[REQUIRED ACTION] Write out the line that contains "re-used a lot more", then every following line to the end of the records below, with no other lines and no changes.

[SOURCE MATERIAL]
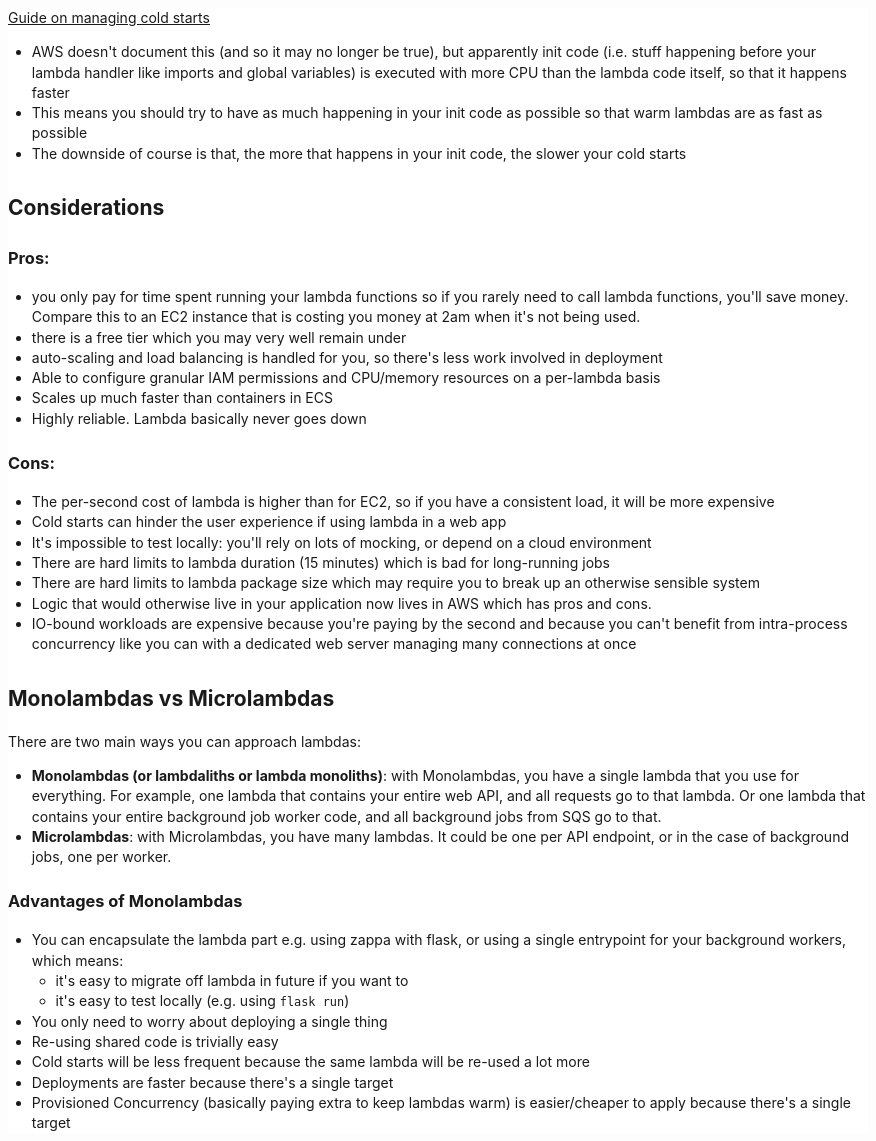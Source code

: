 [Guide on managing cold starts](https://lucvandonkersgoed.com/2022/04/08/lambda-cold-starts-and-bootstrap-code/)

* AWS doesn't document this (and so it may no longer be true), but apparently init code (i.e. stuff happening before your lambda handler like imports and global variables) is executed with more CPU than the lambda code itself, so that it happens faster
* This means you should try to have as much happening in your init code as possible so that warm lambdas are as fast as possible
* The downside of course is that, the more that happens in your init code, the slower your cold starts

## Considerations

### Pros:
* you only pay for time spent running your lambda functions so if you rarely need to call lambda functions, you'll save money. Compare this to an EC2 instance that is costing you money at 2am when it's not being used.
* there is a free tier which you may very well remain under
* auto-scaling and load balancing is handled for you, so there's less work involved in deployment
* Able to configure granular IAM permissions and CPU/memory resources on a per-lambda basis
* Scales up much faster than containers in ECS
* Highly reliable. Lambda basically never goes down

### Cons:
* The per-second cost of lambda is higher than for EC2, so if you have a consistent load, it will be more expensive
* Cold starts can hinder the user experience if using lambda in a web app
* It's impossible to test locally: you'll rely on lots of mocking, or depend on a cloud environment
* There are hard limits to lambda duration (15 minutes) which is bad for long-running jobs
* There are hard limits to lambda package size which may require you to break up an otherwise sensible system
* Logic that would otherwise live in your application now lives in AWS which has pros and cons.
* IO-bound workloads are expensive because you're paying by the second and because you can't benefit from intra-process concurrency like you can with a dedicated web server managing many connections at once

## Monolambdas vs Microlambdas

There are two main ways you can approach lambdas:
* **Monolambdas (or lambdaliths or lambda monoliths)**: with Monolambdas, you have a single lambda that you use for everything. For example, one lambda that contains your entire web API, and all requests go to that lambda. Or one lambda that contains your entire background job worker code, and all background jobs from SQS go to that.
* **Microlambdas**: with Microlambdas, you have many lambdas. It could be one per API endpoint, or in the case of background jobs, one per worker.

### Advantages of Monolambdas

* You can encapsulate the lambda part e.g. using zappa with flask, or using a single entrypoint for your background workers, which means:
    *  it's easy to migrate off lambda in future if you want to
    * it's easy to test locally (e.g. using `flask run`)
* You only need to worry about deploying a single thing
* Re-using shared code is trivially easy
* Cold starts will be less frequent because the same lambda will be re-used a lot more
* Deployments are faster because there's a single target
* Provisioned Concurrency (basically paying extra to keep lambdas warm) is easier/cheaper to apply because there's a single target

[EXERCISE RESULT]
* Cold starts will be less frequent because the same lambda will be re-used a lot more
* Deployments are faster because there's a single target
* Provisioned Concurrency (basically paying extra to keep lambdas warm) is easier/cheaper to apply because there's a single target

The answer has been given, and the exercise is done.